§ Exercise aim
The string "Graph" appears in some lines of the data. Report how many, with no other words.

*** Supplied records Section Begins ***

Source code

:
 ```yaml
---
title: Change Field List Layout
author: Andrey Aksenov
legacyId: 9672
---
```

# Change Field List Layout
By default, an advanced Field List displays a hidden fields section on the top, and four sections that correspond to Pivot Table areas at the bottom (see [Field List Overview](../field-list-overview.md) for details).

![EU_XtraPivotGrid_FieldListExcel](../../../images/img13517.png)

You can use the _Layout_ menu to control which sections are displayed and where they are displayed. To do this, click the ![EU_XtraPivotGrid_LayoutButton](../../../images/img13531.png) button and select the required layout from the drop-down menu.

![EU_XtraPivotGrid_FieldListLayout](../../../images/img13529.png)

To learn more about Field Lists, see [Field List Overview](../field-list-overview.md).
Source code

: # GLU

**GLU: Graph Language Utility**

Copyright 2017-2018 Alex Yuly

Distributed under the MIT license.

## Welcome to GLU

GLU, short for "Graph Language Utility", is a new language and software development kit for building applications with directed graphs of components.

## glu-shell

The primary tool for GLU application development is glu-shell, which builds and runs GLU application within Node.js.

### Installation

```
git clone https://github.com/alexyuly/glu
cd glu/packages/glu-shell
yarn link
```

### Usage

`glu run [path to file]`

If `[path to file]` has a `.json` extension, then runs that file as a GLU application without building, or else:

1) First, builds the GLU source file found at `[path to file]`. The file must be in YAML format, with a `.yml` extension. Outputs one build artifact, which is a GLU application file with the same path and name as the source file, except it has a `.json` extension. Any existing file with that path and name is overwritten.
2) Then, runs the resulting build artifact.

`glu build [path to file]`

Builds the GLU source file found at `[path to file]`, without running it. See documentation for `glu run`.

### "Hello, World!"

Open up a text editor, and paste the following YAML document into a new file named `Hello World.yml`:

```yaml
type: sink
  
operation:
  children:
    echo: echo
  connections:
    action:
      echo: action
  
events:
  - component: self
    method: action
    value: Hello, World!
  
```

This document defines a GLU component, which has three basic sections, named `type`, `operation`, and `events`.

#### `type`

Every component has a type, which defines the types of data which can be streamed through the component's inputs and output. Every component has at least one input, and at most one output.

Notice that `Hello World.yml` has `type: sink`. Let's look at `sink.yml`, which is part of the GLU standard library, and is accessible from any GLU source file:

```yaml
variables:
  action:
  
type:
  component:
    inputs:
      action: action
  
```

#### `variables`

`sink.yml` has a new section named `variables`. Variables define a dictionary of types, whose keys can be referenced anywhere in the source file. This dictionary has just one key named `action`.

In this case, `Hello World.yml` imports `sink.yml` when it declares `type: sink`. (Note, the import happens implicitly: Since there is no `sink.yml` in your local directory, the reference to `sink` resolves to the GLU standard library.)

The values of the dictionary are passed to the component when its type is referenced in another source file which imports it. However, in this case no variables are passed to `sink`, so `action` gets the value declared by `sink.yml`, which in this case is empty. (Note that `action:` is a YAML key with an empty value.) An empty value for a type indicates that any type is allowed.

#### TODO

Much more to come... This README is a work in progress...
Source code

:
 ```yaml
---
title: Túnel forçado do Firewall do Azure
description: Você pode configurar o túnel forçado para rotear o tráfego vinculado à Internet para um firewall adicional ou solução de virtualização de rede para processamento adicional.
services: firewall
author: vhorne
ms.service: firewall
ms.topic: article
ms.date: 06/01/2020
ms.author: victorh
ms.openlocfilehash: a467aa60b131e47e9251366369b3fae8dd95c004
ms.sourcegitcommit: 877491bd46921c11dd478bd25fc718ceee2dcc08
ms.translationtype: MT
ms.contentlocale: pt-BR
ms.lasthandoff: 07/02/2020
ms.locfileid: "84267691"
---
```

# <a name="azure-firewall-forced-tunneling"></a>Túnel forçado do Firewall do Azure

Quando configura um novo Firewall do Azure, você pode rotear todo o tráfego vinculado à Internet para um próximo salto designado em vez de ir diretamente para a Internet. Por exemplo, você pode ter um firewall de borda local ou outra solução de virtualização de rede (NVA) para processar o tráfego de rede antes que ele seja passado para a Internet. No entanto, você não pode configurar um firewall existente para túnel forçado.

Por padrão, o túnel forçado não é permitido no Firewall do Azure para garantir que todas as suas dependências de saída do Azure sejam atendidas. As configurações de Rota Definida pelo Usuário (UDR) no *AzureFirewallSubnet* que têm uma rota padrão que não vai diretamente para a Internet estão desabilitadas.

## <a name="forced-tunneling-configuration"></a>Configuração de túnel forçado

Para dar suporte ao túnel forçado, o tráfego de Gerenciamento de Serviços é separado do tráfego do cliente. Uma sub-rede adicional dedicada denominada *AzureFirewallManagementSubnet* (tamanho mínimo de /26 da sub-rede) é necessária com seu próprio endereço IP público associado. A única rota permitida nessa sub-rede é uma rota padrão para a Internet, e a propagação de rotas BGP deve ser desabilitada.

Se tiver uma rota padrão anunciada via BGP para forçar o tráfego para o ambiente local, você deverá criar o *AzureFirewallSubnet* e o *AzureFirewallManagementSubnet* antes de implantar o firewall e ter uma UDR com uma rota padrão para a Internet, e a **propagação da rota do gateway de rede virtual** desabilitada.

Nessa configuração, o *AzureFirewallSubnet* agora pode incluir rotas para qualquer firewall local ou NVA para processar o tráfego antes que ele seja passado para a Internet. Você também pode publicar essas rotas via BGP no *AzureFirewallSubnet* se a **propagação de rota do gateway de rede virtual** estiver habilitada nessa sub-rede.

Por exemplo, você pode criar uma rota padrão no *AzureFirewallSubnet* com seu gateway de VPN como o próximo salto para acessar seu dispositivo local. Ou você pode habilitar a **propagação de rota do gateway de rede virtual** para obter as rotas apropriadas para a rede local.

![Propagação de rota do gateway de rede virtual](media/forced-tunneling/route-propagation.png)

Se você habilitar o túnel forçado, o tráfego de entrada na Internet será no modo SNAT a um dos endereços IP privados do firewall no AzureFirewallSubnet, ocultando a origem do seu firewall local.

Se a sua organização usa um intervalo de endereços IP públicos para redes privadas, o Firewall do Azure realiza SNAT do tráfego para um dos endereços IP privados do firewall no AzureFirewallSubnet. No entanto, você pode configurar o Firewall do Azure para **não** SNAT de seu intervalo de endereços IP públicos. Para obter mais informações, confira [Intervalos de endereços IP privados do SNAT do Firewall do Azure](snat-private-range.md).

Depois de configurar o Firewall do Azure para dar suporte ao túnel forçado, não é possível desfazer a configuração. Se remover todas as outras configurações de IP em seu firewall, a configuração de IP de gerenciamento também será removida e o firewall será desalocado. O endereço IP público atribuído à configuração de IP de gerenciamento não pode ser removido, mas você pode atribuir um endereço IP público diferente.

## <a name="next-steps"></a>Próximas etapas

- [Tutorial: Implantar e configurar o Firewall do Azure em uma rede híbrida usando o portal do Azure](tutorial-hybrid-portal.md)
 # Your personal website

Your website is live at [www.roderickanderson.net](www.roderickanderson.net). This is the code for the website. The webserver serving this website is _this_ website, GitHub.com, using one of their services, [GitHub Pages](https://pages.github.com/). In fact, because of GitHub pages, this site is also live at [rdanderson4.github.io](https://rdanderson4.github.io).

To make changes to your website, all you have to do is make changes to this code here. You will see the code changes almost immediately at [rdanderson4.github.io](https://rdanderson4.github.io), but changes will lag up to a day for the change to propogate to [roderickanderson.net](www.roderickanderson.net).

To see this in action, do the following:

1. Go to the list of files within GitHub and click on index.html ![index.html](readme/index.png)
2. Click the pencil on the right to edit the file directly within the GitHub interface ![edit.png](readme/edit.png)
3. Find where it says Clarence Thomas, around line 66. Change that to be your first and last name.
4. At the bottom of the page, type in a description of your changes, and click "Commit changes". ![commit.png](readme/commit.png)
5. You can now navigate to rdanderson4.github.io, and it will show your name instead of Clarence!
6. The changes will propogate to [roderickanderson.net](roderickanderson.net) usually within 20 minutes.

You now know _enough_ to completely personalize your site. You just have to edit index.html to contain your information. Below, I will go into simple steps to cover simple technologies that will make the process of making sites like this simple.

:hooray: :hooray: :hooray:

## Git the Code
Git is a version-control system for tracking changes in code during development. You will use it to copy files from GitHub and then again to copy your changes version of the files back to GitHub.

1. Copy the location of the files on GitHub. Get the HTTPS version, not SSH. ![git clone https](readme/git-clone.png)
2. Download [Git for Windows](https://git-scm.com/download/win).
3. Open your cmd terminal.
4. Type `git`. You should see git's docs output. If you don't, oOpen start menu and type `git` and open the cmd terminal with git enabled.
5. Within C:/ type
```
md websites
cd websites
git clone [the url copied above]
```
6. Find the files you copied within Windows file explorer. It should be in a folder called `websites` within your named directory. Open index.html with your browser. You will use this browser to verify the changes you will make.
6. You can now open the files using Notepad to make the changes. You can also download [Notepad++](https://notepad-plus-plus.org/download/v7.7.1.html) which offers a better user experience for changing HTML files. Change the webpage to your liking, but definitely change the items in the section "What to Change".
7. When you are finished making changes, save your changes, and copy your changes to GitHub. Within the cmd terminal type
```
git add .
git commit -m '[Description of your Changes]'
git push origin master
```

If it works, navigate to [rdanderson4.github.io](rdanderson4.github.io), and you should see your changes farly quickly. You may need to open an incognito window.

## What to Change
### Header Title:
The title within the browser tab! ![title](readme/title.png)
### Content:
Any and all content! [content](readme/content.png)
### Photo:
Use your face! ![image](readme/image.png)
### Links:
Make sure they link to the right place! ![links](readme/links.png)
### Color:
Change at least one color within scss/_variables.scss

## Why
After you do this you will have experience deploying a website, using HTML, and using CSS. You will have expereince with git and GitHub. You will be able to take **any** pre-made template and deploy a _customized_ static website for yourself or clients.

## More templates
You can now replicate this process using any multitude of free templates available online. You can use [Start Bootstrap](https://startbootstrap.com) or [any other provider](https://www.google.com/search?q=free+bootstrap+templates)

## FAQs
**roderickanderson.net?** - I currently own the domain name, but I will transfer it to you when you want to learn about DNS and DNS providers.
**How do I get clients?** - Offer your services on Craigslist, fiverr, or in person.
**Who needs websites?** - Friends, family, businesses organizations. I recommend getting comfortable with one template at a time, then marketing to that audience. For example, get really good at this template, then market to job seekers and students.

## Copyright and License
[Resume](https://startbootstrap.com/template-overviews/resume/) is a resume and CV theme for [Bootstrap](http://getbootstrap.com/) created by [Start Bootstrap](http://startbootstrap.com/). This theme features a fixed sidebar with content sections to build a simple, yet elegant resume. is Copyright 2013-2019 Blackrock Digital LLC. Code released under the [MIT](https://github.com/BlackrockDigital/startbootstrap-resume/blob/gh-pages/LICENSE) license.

*** Supplied records Section Ends ***

§ Completed exercise
2